I've been reading the current issue of word for/word That came out recently. I was glad to see two of my favourite vispoets included : Gustave morin and Andrew Topel.
Gustave Morin's poems were done with his usual verbo-visual finesse.
The first poem "Curdle" is made of a number of images that seem to have different meanings as you look at them. lines of gravity defying glasses pour liquid into each other, But I at first took them to be a line of theatrical spotlights. The actual glasses themselves call to mind the glasses of milk on the Cadbury logo (I don't know if that is on Canadian chocolate bars). The title curdle also brings to mind the idea of milk.
The second poem "une douzaine de livres de brouillons scribblisme " calls to mind asemic writing, though due to the semiotic qualities of the images of books there is semantic content. The use of the term "scribblism" and the french language reminds me of early 20Th century modernism.
"Blob" and "Slash Drip up" both play with notions of legibility and are masterful and up to his usual excellent standards. I can personally recommend his book penny dreadful and I would like to at some point but some more of his books.
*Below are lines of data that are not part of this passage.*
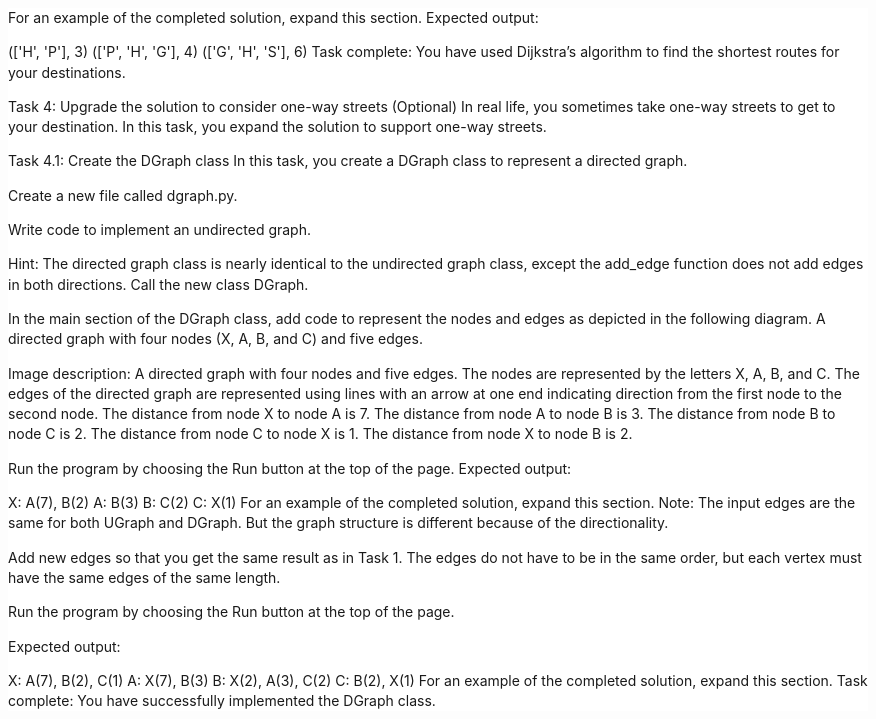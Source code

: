 For an example of the completed solution, expand this section.
 Expected output:


(['H', 'P'], 3)
(['P', 'H', 'G'], 4)
(['G', 'H', 'S'], 6)
 Task complete: You have used Dijkstra’s algorithm to find the shortest routes for your destinations.

Task 4: Upgrade the solution to consider one-way streets (Optional)
In real life, you sometimes take one-way streets to get to your destination. In this task, you expand the solution to support one-way streets.

Task 4.1: Create the DGraph class
In this task, you create a DGraph class to represent a directed graph.

Create a new file called dgraph.py.

Write code to implement an undirected graph.

 Hint: The directed graph class is nearly identical to the undirected graph class, except the add_edge function does not add edges in both directions. Call the new class DGraph.

In the main section of the DGraph class, add code to represent the nodes and edges as depicted in the following diagram.
A directed graph with four nodes (X, A, B, and C) and five edges.

Image description: A directed graph with four nodes and five edges. The nodes are represented by the letters X, A, B, and C. The edges of the directed graph are represented using lines with an arrow at one end indicating direction from the first node to the second node. The distance from node X to node A is 7. The distance from node A to node B is 3. The distance from node B to node C is 2. The distance from node C to node X is 1. The distance from node X to node B is 2.

Run the program by choosing the Run button at the top of the page.
 Expected output:


X: A(7), B(2)
A: B(3)
B: C(2)
C: X(1)
For an example of the completed solution, expand this section.
 Note: The input edges are the same for both UGraph and DGraph. But the graph structure is different because of the directionality.

Add new edges so that you get the same result as in Task 1. The edges do not have to be in the same order, but each vertex must have the same edges of the same length.

Run the program by choosing the Run button at the top of the page.

 Expected output:


X: A(7), B(2), C(1) 
A: X(7), B(3) 
B: X(2), A(3), C(2) 
C: B(2), X(1)
For an example of the completed solution, expand this section.
 Task complete: You have successfully implemented the DGraph class.
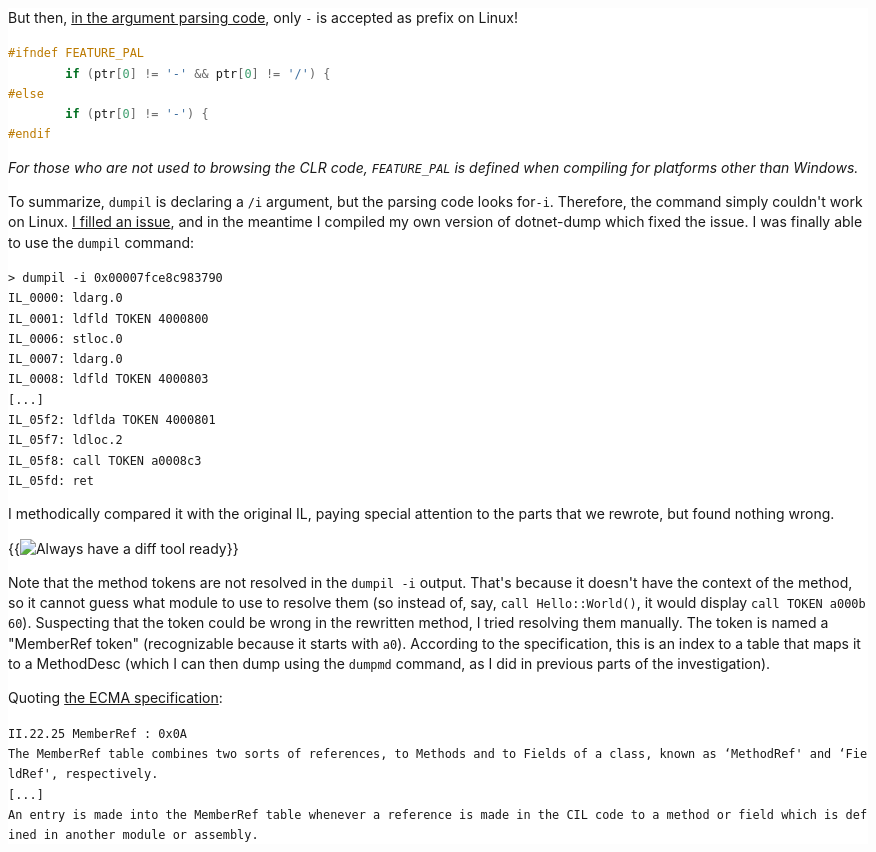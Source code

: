 But then, [in the argument parsing code](https://github.com/dotnet/diagnostics/blob/release/3.0/src/SOS/Strike/util.cpp#L3745), only `-` is accepted as prefix on Linux!

```c++
#ifndef FEATURE_PAL
        if (ptr[0] != '-' && ptr[0] != '/') {
#else
        if (ptr[0] != '-') {
#endif
```

*For those who are not used to browsing the CLR code, `FEATURE_PAL` is defined when compiling for platforms other than Windows.*

To summarize, `dumpil` is declaring a `/i` argument, but the parsing code looks for`-i`. Therefore, the command simply couldn't work on Linux. [I filled an issue](https://github.com/dotnet/diagnostics/issues/1478), and in the meantime I compiled my own version of dotnet-dump which fixed the issue. I was finally able to use the `dumpil` command:

```
> dumpil -i 0x00007fce8c983790
IL_0000: ldarg.0
IL_0001: ldfld TOKEN 4000800
IL_0006: stloc.0
IL_0007: ldarg.0
IL_0008: ldfld TOKEN 4000803
[...]
IL_05f2: ldflda TOKEN 4000801
IL_05f7: ldloc.2
IL_05f8: call TOKEN a0008c3
IL_05fd: ret
```

I methodically compared it with the original IL, paying special attention to the parts that we rewrote, but found nothing wrong.

{{<image classes="fancybox center" src="/images/investigating-an-invalidprogramexception-from-a-memory-dump-part-3-of-3-c1d912075cb1-1.webp" title="Always have a diff tool ready">}}

Note that the method tokens are not resolved in the `dumpil -i` output. That's because it doesn't have the context of the method, so it cannot guess what module to use to resolve them (so instead of, say, `call Hello::World()`, it would display `call TOKEN a000b60`). Suspecting that the token could be wrong in the rewritten method, I tried resolving them manually. The token is named a "MemberRef token" (recognizable because it starts with `a0`). According to the specification, this is an index to a table that maps it to a MethodDesc (which I can then dump using the `dumpmd` command, as I did in previous parts of the investigation).

Quoting [the ECMA specification](http://www.ecma-international.org/publications/files/ECMA-ST/ECMA-335.pdf):

```
II.22.25 MemberRef : 0x0A 
The MemberRef table combines two sorts of references, to Methods and to Fields of a class, known as ‘MethodRef' and ‘FieldRef', respectively. 
[...]
An entry is made into the MemberRef table whenever a reference is made in the CIL code to a method or field which is defined in another module or assembly. 
```

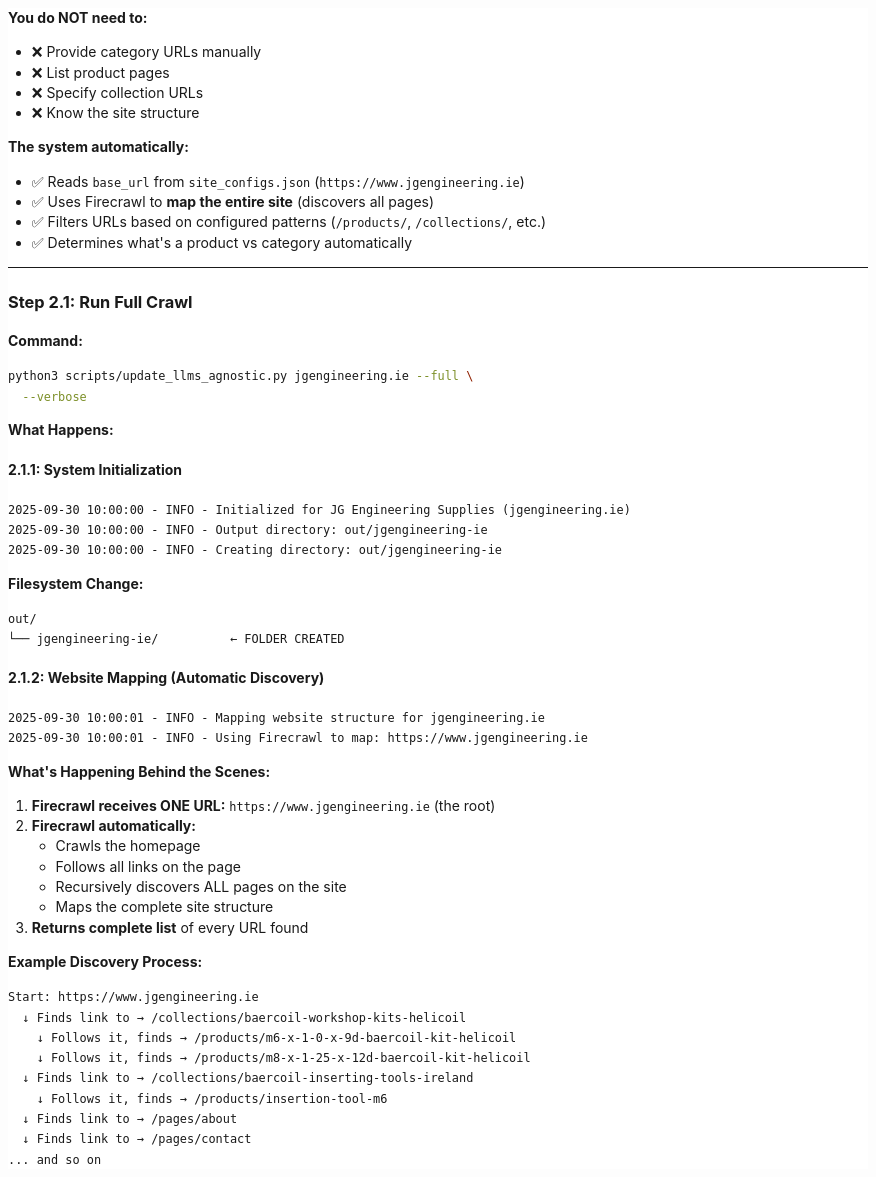 **You do NOT need to:**
- ❌ Provide category URLs manually
- ❌ List product pages
- ❌ Specify collection URLs
- ❌ Know the site structure

**The system automatically:**
- ✅ Reads `base_url` from `site_configs.json` (`https://www.jgengineering.ie`)
- ✅ Uses Firecrawl to **map the entire site** (discovers all pages)
- ✅ Filters URLs based on configured patterns (`/products/`, `/collections/`, etc.)
- ✅ Determines what's a product vs category automatically

---

### **Step 2.1: Run Full Crawl**

**Command:**
```bash
python3 scripts/update_llms_agnostic.py jgengineering.ie --full \
  --verbose
```

**What Happens:**

#### **2.1.1: System Initialization**
```
2025-09-30 10:00:00 - INFO - Initialized for JG Engineering Supplies (jgengineering.ie)
2025-09-30 10:00:00 - INFO - Output directory: out/jgengineering-ie
2025-09-30 10:00:00 - INFO - Creating directory: out/jgengineering-ie
```

**Filesystem Change:**
```
out/
└── jgengineering-ie/          ← FOLDER CREATED
```

#### **2.1.2: Website Mapping (Automatic Discovery)**
```
2025-09-30 10:00:01 - INFO - Mapping website structure for jgengineering.ie
2025-09-30 10:00:01 - INFO - Using Firecrawl to map: https://www.jgengineering.ie
```

**What's Happening Behind the Scenes:**

1. **Firecrawl receives ONE URL:** `https://www.jgengineering.ie` (the root)
2. **Firecrawl automatically:**
   - Crawls the homepage
   - Follows all links on the page
   - Recursively discovers ALL pages on the site
   - Maps the complete site structure
3. **Returns complete list** of every URL found

**Example Discovery Process:**
```
Start: https://www.jgengineering.ie
  ↓ Finds link to → /collections/baercoil-workshop-kits-helicoil
    ↓ Follows it, finds → /products/m6-x-1-0-x-9d-baercoil-kit-helicoil
    ↓ Follows it, finds → /products/m8-x-1-25-x-12d-baercoil-kit-helicoil
  ↓ Finds link to → /collections/baercoil-inserting-tools-ireland
    ↓ Follows it, finds → /products/insertion-tool-m6
  ↓ Finds link to → /pages/about
  ↓ Finds link to → /pages/contact
... and so on
```
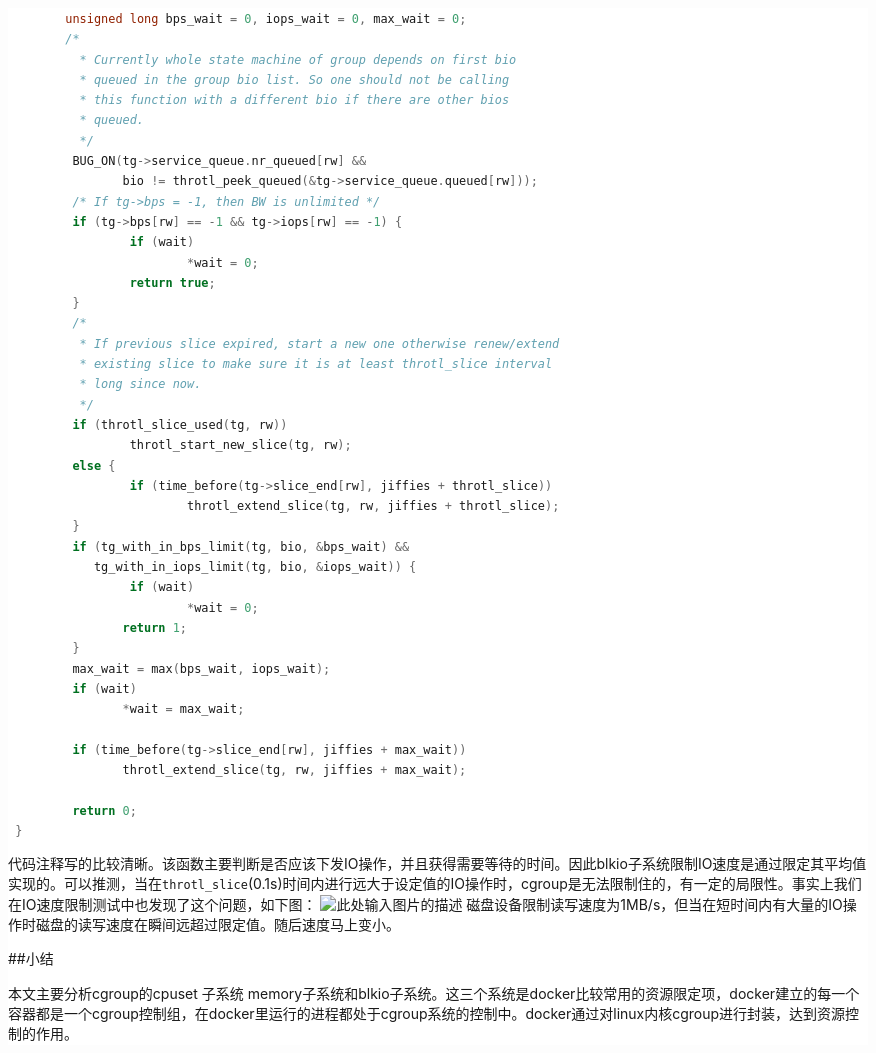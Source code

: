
 ```c
        unsigned long bps_wait = 0, iops_wait = 0, max_wait = 0;
        /*
          * Currently whole state machine of group depends on first bio
          * queued in the group bio list. So one should not be calling
          * this function with a different bio if there are other bios
          * queued.
          */
         BUG_ON(tg->service_queue.nr_queued[rw] &&
                bio != throtl_peek_queued(&tg->service_queue.queued[rw]));
         /* If tg->bps = -1, then BW is unlimited */
         if (tg->bps[rw] == -1 && tg->iops[rw] == -1) {
                 if (wait)
                         *wait = 0;
                 return true;
         }
         /*
          * If previous slice expired, start a new one otherwise renew/extend
          * existing slice to make sure it is at least throtl_slice interval
          * long since now.
          */
         if (throtl_slice_used(tg, rw))
                 throtl_start_new_slice(tg, rw);
         else {
                 if (time_before(tg->slice_end[rw], jiffies + throtl_slice))
                         throtl_extend_slice(tg, rw, jiffies + throtl_slice);
         }
         if (tg_with_in_bps_limit(tg, bio, &bps_wait) &&
            tg_with_in_iops_limit(tg, bio, &iops_wait)) {
                 if (wait)
                         *wait = 0;
                return 1;
         }
         max_wait = max(bps_wait, iops_wait);
         if (wait)
                *wait = max_wait;
 
         if (time_before(tg->slice_end[rw], jiffies + max_wait))
                throtl_extend_slice(tg, rw, jiffies + max_wait);
 
         return 0;
 }
```
代码注释写的比较清晰。该函数主要判断是否应该下发IO操作，并且获得需要等待的时间。因此blkio子系统限制IO速度是通过限定其平均值实现的。可以推测，当在`throtl_slice`(0.1s)时间内进行远大于设定值的IO操作时，cgroup是无法限制住的，有一定的局限性。事实上我们在IO速度限制测试中也发现了这个问题，如下图：
![此处输入图片的描述][3]
磁盘设备限制读写速度为1MB/s，但当在短时间内有大量的IO操作时磁盘的读写速度在瞬间远超过限定值。随后速度马上变小。

##小结

本文主要分析cgroup的cpuset 子系统 memory子系统和blkio子系统。这三个系统是docker比较常用的资源限定项，docker建立的每一个容器都是一个cgroup控制组，在docker里运行的进程都处于cgroup系统的控制中。docker通过对linux内核cgroup进行封装，达到资源控制的作用。

  [1]: http://7u2qr4.com1.z0.glb.clouddn.com/blog_cgroup1.png
  [2]: http://7u2qr4.com1.z0.glb.clouddn.com/blog_cgroup2.png
  [3]: http://7u2qr4.com1.z0.glb.clouddn.com/blog_TimLine%E6%88%AA%E5%9B%BE20150227145303.png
He really is one of those visual poets whose work just blows me away again and again every time I see it.
Andrew Topel also does well on the examples show in this e-zine. His sequence called "scores" are a beautiful floating dance of letters and symbols that really make good use of the page as a space.
When I read word for/ word I don't read it in all one go, rather I savour it and read it over a few days. this is why it took me a while to mention it here. I recommend it.
Al the other vispoets are excellent . As is the code poetry feature.
The textual poetry sections is up to its usual standards . Good to see some prose poems there.
Adrian Lurssen is a good example. His poems are finely crafted Chinese puzzles that are very much stimulating.